TASK DESCRIPTION: Please tally the lines of the records that contain "novo" and send back only the total.
=====
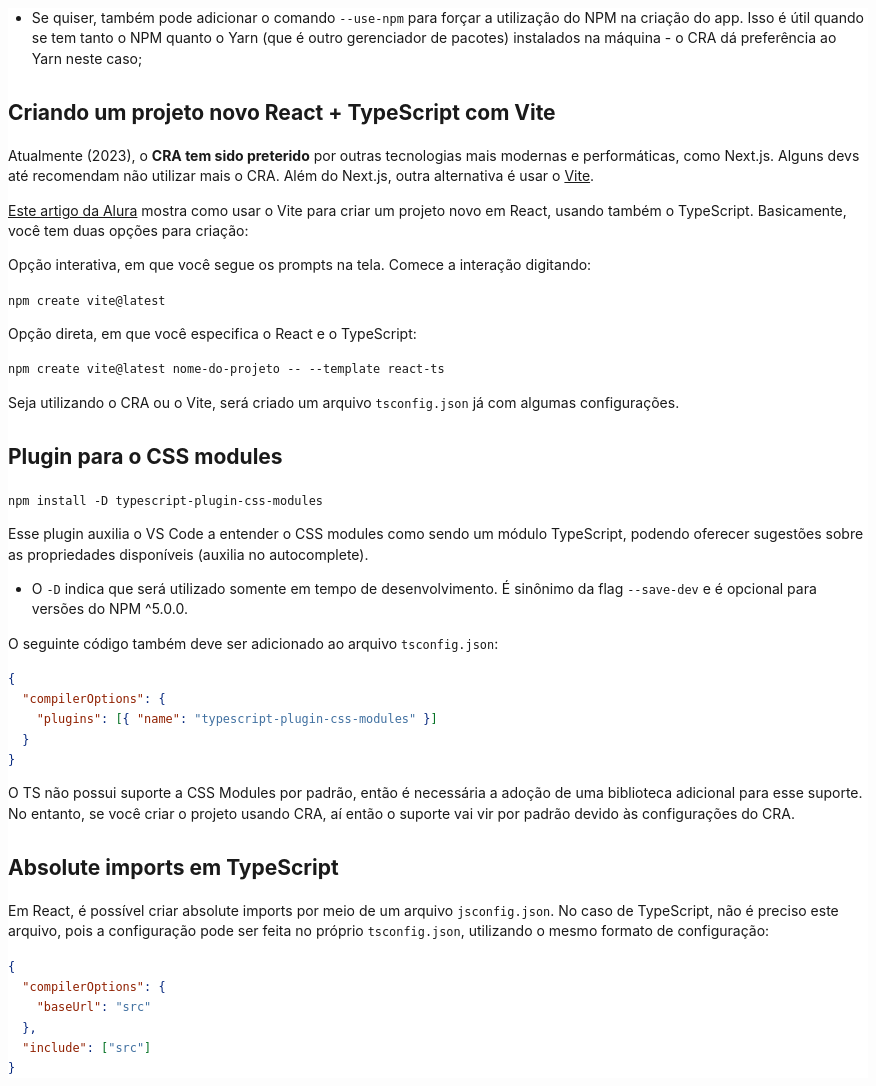 - Se quiser, também pode adicionar o comando `--use-npm` para forçar a utilização do NPM na criação do app. Isso é útil quando se tem tanto o NPM quanto o Yarn (que é outro gerenciador de pacotes) instalados na máquina - o CRA dá preferência ao Yarn neste caso;

## Criando um projeto novo React + TypeScript com Vite

Atualmente (2023), o **CRA tem sido preterido** por outras tecnologias mais modernas e performáticas, como Next.js. Alguns devs até recomendam não utilizar mais o CRA. Além do Next.js, outra alternativa é usar o [Vite](https://vitejs.dev/guide/).

[Este artigo da Alura](https://www.alura.com.br/artigos/vite-criar-aplicacao-react-typescript) mostra como usar o Vite para criar um projeto novo em React, usando também o TypeScript. Basicamente, você tem duas opções para criação:

Opção interativa, em que você segue os prompts na tela. Comece a interação digitando:

    npm create vite@latest

Opção direta, em que você especifica o React e o TypeScript:

    npm create vite@latest nome-do-projeto -- --template react-ts

Seja utilizando o CRA ou o Vite, será criado um arquivo `tsconfig.json` já com algumas configurações. 

## Plugin para o CSS modules

    npm install -D typescript-plugin-css-modules

Esse plugin auxilia o VS Code a entender o CSS modules como sendo um módulo TypeScript, podendo oferecer sugestões sobre as propriedades disponíveis (auxilia no autocomplete).

- O `-D` indica que será utilizado somente em tempo de desenvolvimento. É sinônimo da flag `--save-dev` e é opcional para versões do NPM ^5.0.0.

O seguinte código também deve ser adicionado ao arquivo `tsconfig.json`:

```json
{
  "compilerOptions": {
    "plugins": [{ "name": "typescript-plugin-css-modules" }]
  }
}
```

O TS não possui suporte a CSS Modules por padrão, então é necessária a adoção de uma biblioteca adicional para esse suporte. No entanto, se você criar o projeto usando CRA, aí então o suporte vai vir por padrão devido às configurações do CRA.

## Absolute imports em TypeScript

Em React, é possível criar absolute imports por meio de um arquivo `jsconfig.json`. No caso de TypeScript, não é preciso este arquivo, pois a configuração pode ser feita no próprio `tsconfig.json`, utilizando o mesmo formato de configuração:

```json
{
  "compilerOptions": {    
    "baseUrl": "src"
  },
  "include": ["src"]
}
```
=====
WRITTEN RESPONSE: 2